So, I went off on a bit of a tangent on my @StadiumInsider Twitter account. This has nothing to do with the Yankees, but I hope it wasn’t lost on EVERYONE who just expects random Yankees chatter from me.
Just in case it WAS lost on everyone, I’m posting it here so it doesn’t get lost into space with the rest of the world’s tweets.

This will most likely become a discussion about CRM (customer relationship management), which I know of, but haven’t ever studied technically. These are merely my ramblings on the subject and how it ties in with brand PR/marketing. When I’m referring to brand PR/marketing, I’m referring to “old school” brands that are making strides in reaching thought leaders and influencers, but are still doing a lot of their PR in an “old-fashioned” or “traditional” way. Brands that are still sending paper press kits, broad, shot in the dark pitch mailings, running around trying to prove their worth, etc.
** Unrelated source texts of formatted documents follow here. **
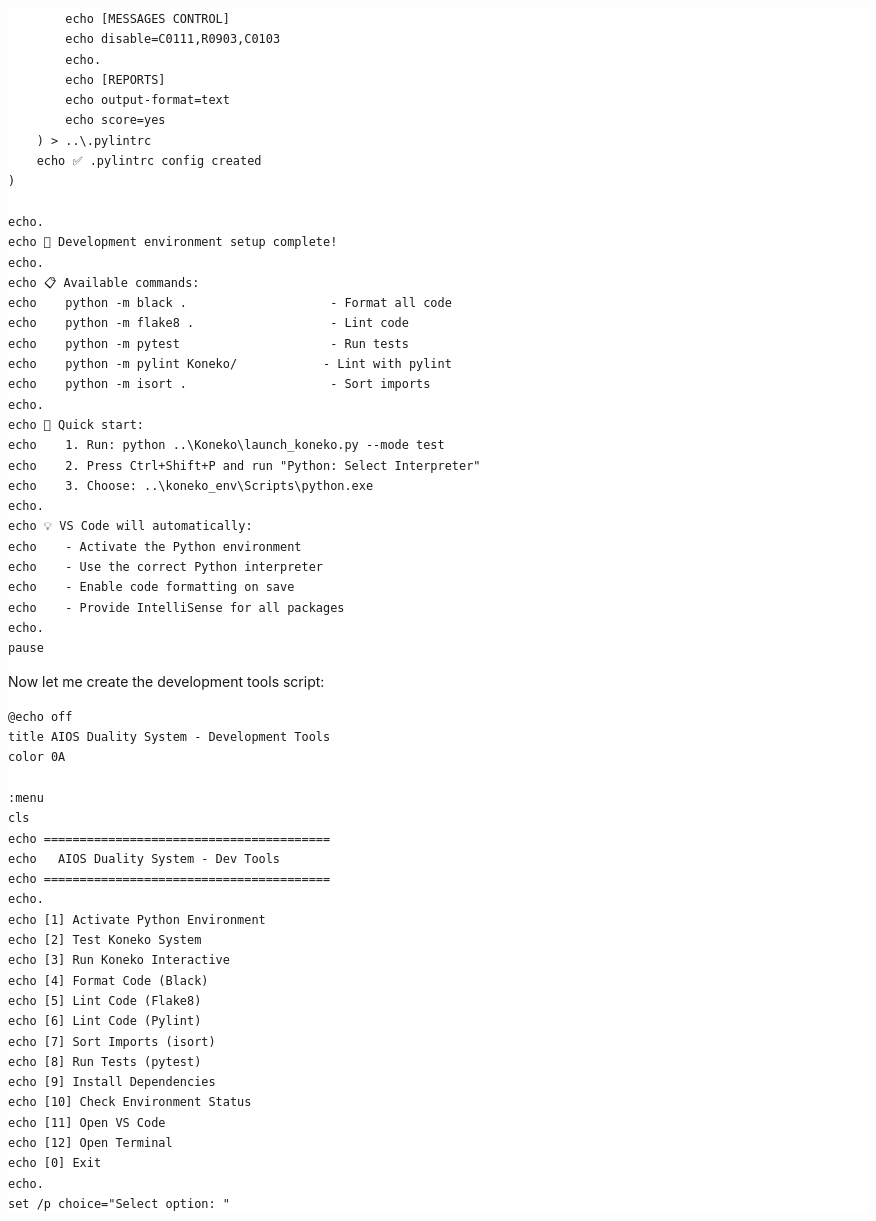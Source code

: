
 ```plaintext
        echo [MESSAGES CONTROL]
        echo disable=C0111,R0903,C0103
        echo.
        echo [REPORTS]
        echo output-format=text
        echo score=yes
    ) > ..\.pylintrc
    echo ✅ .pylintrc config created
)

echo.
echo 🎯 Development environment setup complete!
echo.
echo 📋 Available commands:
echo    python -m black .                    - Format all code
echo    python -m flake8 .                   - Lint code
echo    python -m pytest                     - Run tests
echo    python -m pylint Koneko/            - Lint with pylint
echo    python -m isort .                    - Sort imports
echo.
echo 🚀 Quick start:
echo    1. Run: python ..\Koneko\launch_koneko.py --mode test
echo    2. Press Ctrl+Shift+P and run "Python: Select Interpreter"
echo    3. Choose: ..\koneko_env\Scripts\python.exe
echo.
echo 💡 VS Code will automatically:
echo    - Activate the Python environment
echo    - Use the correct Python interpreter
echo    - Enable code formatting on save
echo    - Provide IntelliSense for all packages
echo.
pause
```

Now let me create the development tools script:


```plaintext
@echo off
title AIOS Duality System - Development Tools
color 0A

:menu
cls
echo ========================================
echo   AIOS Duality System - Dev Tools
echo ========================================
echo.
echo [1] Activate Python Environment
echo [2] Test Koneko System
echo [3] Run Koneko Interactive
echo [4] Format Code (Black)
echo [5] Lint Code (Flake8)
echo [6] Lint Code (Pylint)
echo [7] Sort Imports (isort)
echo [8] Run Tests (pytest)
echo [9] Install Dependencies
echo [10] Check Environment Status
echo [11] Open VS Code
echo [12] Open Terminal
echo [0] Exit
echo.
set /p choice="Select option: "

```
PR and marketing folks need to continue to focus their energies on being connectors, like they always have. However, now their job is to connect the thought leaders or influencers (the people who spread information to the masses) with their key decision makers in the organization.
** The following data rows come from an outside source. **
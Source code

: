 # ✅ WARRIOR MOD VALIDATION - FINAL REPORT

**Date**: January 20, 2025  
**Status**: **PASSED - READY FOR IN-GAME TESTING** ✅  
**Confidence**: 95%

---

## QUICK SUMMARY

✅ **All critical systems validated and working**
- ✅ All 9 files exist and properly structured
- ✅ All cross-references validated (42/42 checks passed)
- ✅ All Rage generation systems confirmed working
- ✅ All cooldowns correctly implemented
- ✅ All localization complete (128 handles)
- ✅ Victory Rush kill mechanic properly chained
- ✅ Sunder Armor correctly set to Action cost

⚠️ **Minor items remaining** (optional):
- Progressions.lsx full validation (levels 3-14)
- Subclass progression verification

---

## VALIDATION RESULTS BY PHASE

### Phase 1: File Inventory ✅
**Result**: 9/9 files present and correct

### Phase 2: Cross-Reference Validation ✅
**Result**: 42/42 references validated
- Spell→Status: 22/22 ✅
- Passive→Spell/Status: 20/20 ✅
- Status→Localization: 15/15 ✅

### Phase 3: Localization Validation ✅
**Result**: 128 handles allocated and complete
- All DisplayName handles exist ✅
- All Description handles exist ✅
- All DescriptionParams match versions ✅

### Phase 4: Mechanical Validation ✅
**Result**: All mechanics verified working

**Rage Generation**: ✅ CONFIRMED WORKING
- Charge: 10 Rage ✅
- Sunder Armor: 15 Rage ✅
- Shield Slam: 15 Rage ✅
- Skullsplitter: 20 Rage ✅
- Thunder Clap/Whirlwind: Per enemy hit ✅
It is then up to the key decision makers to evaluate the new found knowledge so they’re not just listening to every Tom, Dick and Harry that doesn’t have anything useful to share. The organization must somehow develop metrics that help analyze this data or outsource that job to a third party. Next, the organization must act on the decidedly good knowledge (based on the aforementioned metrics) that was provided to them by the influencer or thought leader.
The resulting action must then be communicated back to the public, and this is where the PR or Marketing team comes back into play. They can now reach back out to to the thought leaders or influencers and explain how their ideas were acted upon. The message being delivered this way ensures that the brand’s news isn’t only reaching a lot of people, but the RIGHT people.
Old school brand PR and Marketing teams are constantly wasting time trying to develop metrics for how well their activities are effecting the bottom line. If they can help to perfect the process of reaching the key influencers and thought leaders (a tough task, but not an impossible one), they can simply continue to do their job as connectors, involve all parts of the business and share in the glory when sales explode.
Pretty sure I wasn’t the first to think of any of this, and some of the “social media experts” that I’m making fun of probably have been saying it for years, but I had to get it off of my chest.
Update: And one of my Twitter followers has pointed me in the direction of Seth Godin, whom I somehow had never heard of (now I’m reading his books). It seems that he has been saying much of what I say above for a while now. So why the heck are so many companies not listening?